Creo que esta producción de Hauptmann no está vertida al castellano; pero es muy de temer que lo estará, y aun que, sin ver en ella remota esperanza de atraer al público, subirá a las tablas. Sospecho, sin embargo, que por lo difuso de los razonamientos que pasan entre los personajes, los cuales tienen todos sus puntos y ribetes de filósofos, se tentará la ropa cualquier empresario español que trate de aprovechar los elementos de interés de tal fantasía, que provienen del fondo mismo del argumento, acaso el más trágico que ofrece la historia. Elementos que el autor no supo discernir, y que alteró con poca maña, sin respeto alguno al documento. Ni aun con música de Wagner pudiera fantasearse tanto.

De Hauptmann se ha leído con curiosidad, últimamente, una novela titulada Atlantis, donde no falta imaginación, aunque asaz truculenta y macabra, y se renueva, en medio de alardes modernos y científicos, la pavorosa serie de aventuras de Margarita de Borgoña en su romántica torre de Nesle. Y alguna atención despertó, años hace, su Hanneles Himonelfart, o sea La asunción de Hanele, que él califica de «ensueño poético». Es productor fecundo, y la lista de sus creaciones no breve. La de que trato acaba de enviármela un amigo, y debe de ser la más reciente.
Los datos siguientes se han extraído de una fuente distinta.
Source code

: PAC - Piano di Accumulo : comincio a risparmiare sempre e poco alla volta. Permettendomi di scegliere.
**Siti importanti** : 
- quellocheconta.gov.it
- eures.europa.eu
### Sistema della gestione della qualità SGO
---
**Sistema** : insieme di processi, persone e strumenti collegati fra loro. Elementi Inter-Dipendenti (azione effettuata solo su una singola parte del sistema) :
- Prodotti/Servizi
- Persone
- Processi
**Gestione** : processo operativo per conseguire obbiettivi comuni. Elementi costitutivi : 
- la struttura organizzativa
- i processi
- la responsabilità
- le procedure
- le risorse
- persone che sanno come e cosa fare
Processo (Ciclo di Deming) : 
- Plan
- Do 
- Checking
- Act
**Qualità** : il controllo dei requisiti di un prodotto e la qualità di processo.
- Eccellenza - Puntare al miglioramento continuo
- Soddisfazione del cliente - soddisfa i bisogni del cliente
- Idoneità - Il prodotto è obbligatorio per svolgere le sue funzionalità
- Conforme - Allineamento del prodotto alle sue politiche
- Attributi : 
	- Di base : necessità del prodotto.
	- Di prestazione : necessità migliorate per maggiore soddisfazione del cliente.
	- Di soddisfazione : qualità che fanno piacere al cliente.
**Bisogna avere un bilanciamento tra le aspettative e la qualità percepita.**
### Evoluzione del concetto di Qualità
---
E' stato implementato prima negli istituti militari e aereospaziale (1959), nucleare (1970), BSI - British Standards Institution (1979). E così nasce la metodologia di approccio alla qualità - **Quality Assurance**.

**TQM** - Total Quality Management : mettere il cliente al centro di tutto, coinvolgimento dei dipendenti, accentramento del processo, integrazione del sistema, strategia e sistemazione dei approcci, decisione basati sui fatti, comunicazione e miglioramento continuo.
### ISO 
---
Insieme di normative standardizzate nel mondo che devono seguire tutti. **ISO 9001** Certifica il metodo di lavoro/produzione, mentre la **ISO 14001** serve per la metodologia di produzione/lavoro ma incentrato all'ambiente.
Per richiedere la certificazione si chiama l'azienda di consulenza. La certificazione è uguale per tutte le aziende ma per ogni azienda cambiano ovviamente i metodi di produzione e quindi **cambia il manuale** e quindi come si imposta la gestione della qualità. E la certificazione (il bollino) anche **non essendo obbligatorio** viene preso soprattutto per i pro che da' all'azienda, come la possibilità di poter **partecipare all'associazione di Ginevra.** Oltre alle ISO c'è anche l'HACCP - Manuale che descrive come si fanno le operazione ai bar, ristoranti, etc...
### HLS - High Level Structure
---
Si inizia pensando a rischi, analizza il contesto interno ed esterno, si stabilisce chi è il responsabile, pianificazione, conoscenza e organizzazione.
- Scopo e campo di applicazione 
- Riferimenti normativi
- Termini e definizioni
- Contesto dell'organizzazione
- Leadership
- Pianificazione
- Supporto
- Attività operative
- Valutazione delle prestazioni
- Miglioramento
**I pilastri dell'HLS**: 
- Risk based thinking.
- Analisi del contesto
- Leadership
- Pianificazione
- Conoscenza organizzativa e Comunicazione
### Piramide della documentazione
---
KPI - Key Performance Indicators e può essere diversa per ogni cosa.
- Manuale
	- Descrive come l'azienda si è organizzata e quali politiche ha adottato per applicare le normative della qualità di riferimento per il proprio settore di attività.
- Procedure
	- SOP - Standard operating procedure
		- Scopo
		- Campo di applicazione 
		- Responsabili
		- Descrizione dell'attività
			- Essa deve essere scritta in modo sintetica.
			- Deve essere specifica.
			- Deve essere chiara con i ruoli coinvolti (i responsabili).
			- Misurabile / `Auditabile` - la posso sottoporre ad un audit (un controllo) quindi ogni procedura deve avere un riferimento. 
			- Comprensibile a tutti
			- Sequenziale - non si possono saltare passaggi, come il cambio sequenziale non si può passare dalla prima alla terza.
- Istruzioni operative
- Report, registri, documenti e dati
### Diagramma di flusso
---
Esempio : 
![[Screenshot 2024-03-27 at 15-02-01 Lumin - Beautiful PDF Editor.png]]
En justicia, conviene decir que el autor de la «fantasía dramática» ha visto bien el signo esencial de la epopeya de Méjico. En la Iliada, griegos y troyanos profesan igual fe, y los dioses antropomórficos del Olimpo, si combaten entre sí, lo hacen impulsados por simpatías personales hacia los héroes del uno y del otro bando. En la Conquista de Tenochtitlan, es la opuesta concepción religiosa la que intensifica la tragedia. Lo que enciende el ánimo de los invasores y lo que provoca la resistencia desesperada de los invadidos es la oposición de Jesucristo, y Huitzilopotzli es el dogma atroz del corazón arrancado, es la divinización de la sangre vertida en el ara del terrible dios, por mano de los sacrificadores. El canibalismo es una cosa, otra el sacrificio humano, como rito profundamente místico, que tal fue entre los aztecas. Acabo de leer un artículo del Sr. Blanco Fombona, en El Imparcial, encaminado a demostrar que también los conquistadores, moribundos de inanición, comieron carne humana. Cortés, por cierto, mandó ahorcar a alguno qué, extenuado, cayó o quiso caer en tal extravío; pero consta que también, en Europa, en épocas no primitivas, en horas horribles, se gustó el nefando alimento. Recuérdese el episodio de la Torre de Ugolino, llamada la Torre del Hambre, en la Divina Comedia. Esto es el desbordamiento del instinto, y los náufragos han sorteado mil veces para que uno muriese por los demás. Cosa muy distinta el canibalismo ritual de los aztecas. Y larga disquisición requeriría él estudio de esta forma religiosa, basada en antiquísimas ideas, que se encuentran por todas partes surgiendo del obscuro pasado, y que atribuyen a la carne y a la sangre del hombre misteriosa virtud, como oblación y como fuerza vigorizadora.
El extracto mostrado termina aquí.